Search code examples
pythonionlpnltkmachine-translation

How to save Python NLTK alignment models for later use?


In Python, I'm using NLTK's alignment module to create word alignments between parallel texts. Aligning bitexts can be a time-consuming process, especially when done over considerable corpora. It would be nice to do alignments in batch one day and use those alignments later on.

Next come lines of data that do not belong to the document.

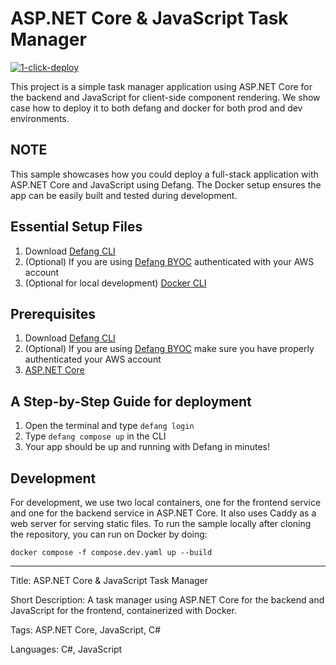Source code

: # ASP.NET Core & JavaScript Task Manager

[![1-click-deploy](https://defang.io/deploy-with-defang.png)](https://portal.defang.dev/redirect?url=https%3A%2F%2Fgithub.com%2Fnew%3Ftemplate_name%3Dsample-csharp-dotnet-template%26template_owner%3DDefangSamples)

This project is a simple task manager application using ASP.NET Core for the backend and JavaScript for client-side component rendering. We show case how to deploy it to both defang and docker for both prod and dev environments.

## NOTE

This sample showcases how you could deploy a full-stack application with ASP.NET Core and JavaScript using Defang. The Docker setup ensures the app can be easily built and tested during development.

## Essential Setup Files

1. Download [Defang CLI](https://github.com/defang-io/defang)
2. (Optional) If you are using [Defang BYOC](https://docs.aws.amazon.com/cli/latest/userguide/cli-chap-configure.html) authenticated with your AWS account
3. (Optional for local development) [Docker CLI](https://docs.docker.com/engine/install/)

## Prerequisites

1. Download [Defang CLI](https://github.com/defang-io/defang)
2. (Optional) If you are using [Defang BYOC](https://docs.aws.amazon.com/cli/latest/userguide/cli-chap-configure.html) make sure you have properly authenticated your AWS account
3. [ASP.NET Core](https://dotnet.microsoft.com/download/dotnet-core)

## A Step-by-Step Guide for deployment

1. Open the terminal and type `defang login`
2. Type `defang compose up` in the CLI
3. Your app should be up and running with Defang in minutes!

## Development

For development, we use two local containers, one for the frontend service and one for the backend service in ASP.NET Core. It also uses Caddy as a web server for serving static files. To run the sample locally after cloning the repository, you can run on Docker by doing:

`docker compose -f compose.dev.yaml up --build`

---

Title: ASP.NET Core & JavaScript Task Manager

Short Description: A task manager using ASP.NET Core for the backend and JavaScript for the frontend, containerized with Docker.

Tags: ASP.NET Core, JavaScript, C#

Languages: C#, JavaScript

from nltk import IBMModel1 as ibm
biverses = [list of AlignedSent objects]
model = ibm(biverses, 20)

with open(path + "eng-taq_model.txt", 'w') as f:
    f.write(model.train(biverses, 20))  // makes empty file

Once I create a model, how can I (1) save it to disk and (2) reuse it later?


Solution

  • The immediate answer is to pickle it, see https://wiki.python.org/moin/UsingPickle

    But because IBMModel1 returns a lambda function, it's not possible to pickle it with the default pickle / cPickle (see https://github.com/nltk/nltk/blob/develop/nltk/align/ibm1.py#L74 and https://github.com/nltk/nltk/blob/develop/nltk/align/ibm1.py#L104)

    So we'll use dill. Firstly, install dill, see Can Python pickle lambda functions?

    $ pip install dill
    $ python
    >>> import dill as pickle
    

    Then:

    >>> import dill
    >>> import dill as pickle
    >>> from nltk.corpus import comtrans
    >>> from nltk.align import IBMModel1
    >>> bitexts = comtrans.aligned_sents()[:100]
    >>> ibm = IBMModel1(bitexts, 20)
    >>> with open('model1.pk', 'wb') as fout:
    ...     pickle.dump(ibm, fout)
    ...
    >>> exit()
    

    To use pickled model:

    >>> import dill as pickle
    >>> from nltk.corpus import comtrans
    >>> bitexts = comtrans.aligned_sents()[:100]
    >>> with open('model1.pk', 'rb') as fin:
    ...     ibm = pickle.load(fin)
    ... 
    >>> aligned_sent = ibm.align(bitexts[0])
    >>> aligned_sent.words
    ['Wiederaufnahme', 'der', 'Sitzungsperiode']
    

    If you try to pickle the IBMModel1 object, which is a lambda function, you'll end up with this:

    >>> import cPickle as pickle
    >>> from nltk.corpus import comtrans
    >>> from nltk.align import IBMModel1
    >>> bitexts = comtrans.aligned_sents()[:100]
    >>> ibm = IBMModel1(bitexts, 20)
    >>> with open('model1.pk', 'wb') as fout:
    ...     pickle.dump(ibm, fout)
    ... 
    Traceback (most recent call last):
      File "<stdin>", line 2, in <module>
      File "/usr/lib/python2.7/copy_reg.py", line 70, in _reduce_ex
        raise TypeError, "can't pickle %s objects" % base.__name__
    TypeError: can't pickle function objects
    

    (Note: the above code snippet comes from NLTK version 3.0.0)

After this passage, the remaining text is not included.